### [YOUR ASSIGNMENT]
Go through the records and extract every line with the word "subsection".

[Dataset entries]
____

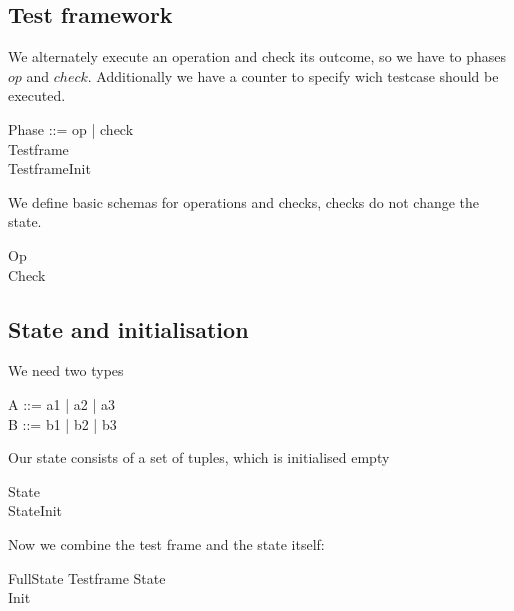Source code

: \documentclass{article}
\begin{document}
\subsection*{Test framework}
We alternately execute an operation and check its outcome, so we have to
phases $op$ and $check$. Additionally we have a counter to specify wich testcase
should be executed.
\begin{zed}
  Phase ::= op | check \\
  Testframe  \\
  TestframeInit  \\
\end{zed}
We define basic schemas for operations and checks, checks do not change the state.
\begin{zed}
  Op \\
  Check \\
\end{zed}

\subsection*{State and initialisation}
We need two types
\begin{zed}
  A ::= a1 | a2 | a3 \\
  B ::= b1 | b2 | b3 \\
\end{zed}
Our state consists of a set of tuples, which is initialised empty
\begin{zed}
  State \\
  StateInit \\
\end{zed}
Now we combine the test frame and the state itself:
\begin{zed}
  FullState  Testframe \land State \\
  Init \\
\end{zed}
\end{document}
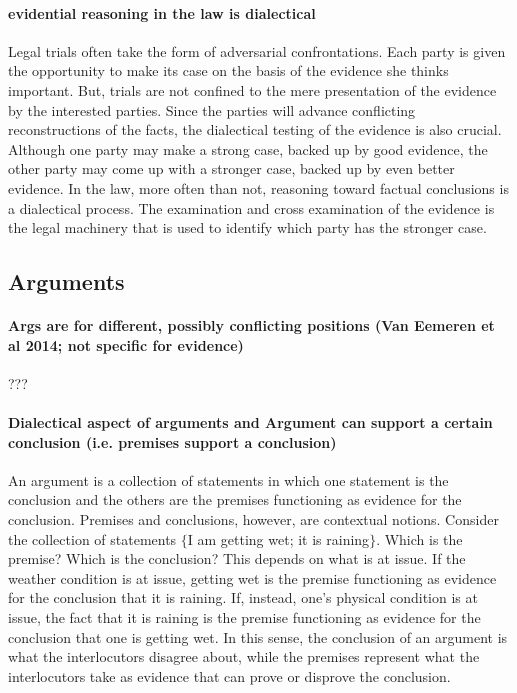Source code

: \documentclass[10pt]{article}
\begin{document}
\paragraph{evidential reasoning in the law is dialectical} 

Legal trials often take the form of adversarial confrontations.  Each party is given the opportunity to make its case on the basis of the evidence she thinks important. But, 
trials are not confined to the mere presentation of the 
evidence by the interested parties. Since the parties will advance conflicting reconstructions of the facts, 
the dialectical testing of the evidence is also crucial. 
Although one party may make a strong case, backed up by good evidence, %
the other party may come up with a stronger case, backed up by even better evidence.  In the law, more often than not, reasoning toward factual 
conclusions is a dialectical process. The examination and cross examination of the evidence 
is the legal machinery that is used to identify which party has the stronger case.

\subsection{Arguments}


\paragraph{Args are for different, possibly conflicting positions (Van Eemeren et al 2014; not specific for evidence)}

???

\paragraph{Dialectical aspect of arguments and Argument can support a certain conclusion (i.e. premises support a conclusion)}

An argument is a collection of statements in which one statement is the conclusion and 
the others are the premises functioning as evidence for the conclusion. 
Premises and conclusions, however, are contextual notions. Consider the collection of statements $\{$I am getting wet; it is raining$\}$. Which is the premise? Which is the conclusion? 
This depends on what is at issue. If the weather condition is at issue, getting wet is the premise functioning as evidence for the conclusion 
that it is raining. If, instead, one's physical condition is at issue, the fact that it 
is raining is the premise functioning as evidence for the conclusion that one is getting wet. In this sense, the conclusion of an argument 
is what the interlocutors disagree about, while the premises 
represent what the interlocutors take as evidence that can prove or disprove the conclusion. 
\end{document}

____

### [OUTPUT]
\subsection*{Test framework}
\subsection*{State and initialisation}
\subsection{Arguments}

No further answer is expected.